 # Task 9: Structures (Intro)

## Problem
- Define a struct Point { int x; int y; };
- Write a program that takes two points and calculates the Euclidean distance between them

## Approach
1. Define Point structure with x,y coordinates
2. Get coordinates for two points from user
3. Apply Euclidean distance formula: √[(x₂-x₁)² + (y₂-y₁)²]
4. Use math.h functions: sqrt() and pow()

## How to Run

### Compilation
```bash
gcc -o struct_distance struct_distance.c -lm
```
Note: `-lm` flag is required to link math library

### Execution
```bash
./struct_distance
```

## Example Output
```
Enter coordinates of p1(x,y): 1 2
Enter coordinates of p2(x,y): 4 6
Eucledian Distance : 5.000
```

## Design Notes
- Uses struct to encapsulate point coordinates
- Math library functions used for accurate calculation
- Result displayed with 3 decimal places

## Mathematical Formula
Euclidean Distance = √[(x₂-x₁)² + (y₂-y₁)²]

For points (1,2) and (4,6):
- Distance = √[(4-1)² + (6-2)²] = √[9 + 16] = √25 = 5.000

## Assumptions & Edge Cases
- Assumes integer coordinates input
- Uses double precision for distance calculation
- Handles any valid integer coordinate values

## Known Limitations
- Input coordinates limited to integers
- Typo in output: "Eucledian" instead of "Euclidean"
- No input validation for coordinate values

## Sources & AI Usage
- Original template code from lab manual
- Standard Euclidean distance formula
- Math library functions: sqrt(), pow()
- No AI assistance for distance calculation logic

- Your goal: Transcribe each of the records verbatim.

- Exercise answer:
 # Task 9: Structures (Intro)

## Problem
- Define a struct Point { int x; int y; };
- Write a program that takes two points and calculates the Euclidean distance between them

## Approach
1. Define Point structure with x,y coordinates
2. Get coordinates for two points from user
3. Apply Euclidean distance formula: √[(x₂-x₁)² + (y₂-y₁)²]
4. Use math.h functions: sqrt() and pow()

## How to Run

### Compilation
```bash
gcc -o struct_distance struct_distance.c -lm
```
Note: `-lm` flag is required to link math library

### Execution
```bash
./struct_distance
```

## Example Output
```
Enter coordinates of p1(x,y): 1 2
Enter coordinates of p2(x,y): 4 6
Eucledian Distance : 5.000
```

## Design Notes
- Uses struct to encapsulate point coordinates
- Math library functions used for accurate calculation
- Result displayed with 3 decimal places

## Mathematical Formula
Euclidean Distance = √[(x₂-x₁)² + (y₂-y₁)²]

For points (1,2) and (4,6):
- Distance = √[(4-1)² + (6-2)²] = √[9 + 16] = √25 = 5.000

## Assumptions & Edge Cases
- Assumes integer coordinates input
- Uses double precision for distance calculation
- Handles any valid integer coordinate values

## Known Limitations
- Input coordinates limited to integers
- Typo in output: "Eucledian" instead of "Euclidean"
- No input validation for coordinate values

## Sources & AI Usage
- Original template code from lab manual
- Standard Euclidean distance formula
- Math library functions: sqrt(), pow()
- No AI assistance for distance calculation logic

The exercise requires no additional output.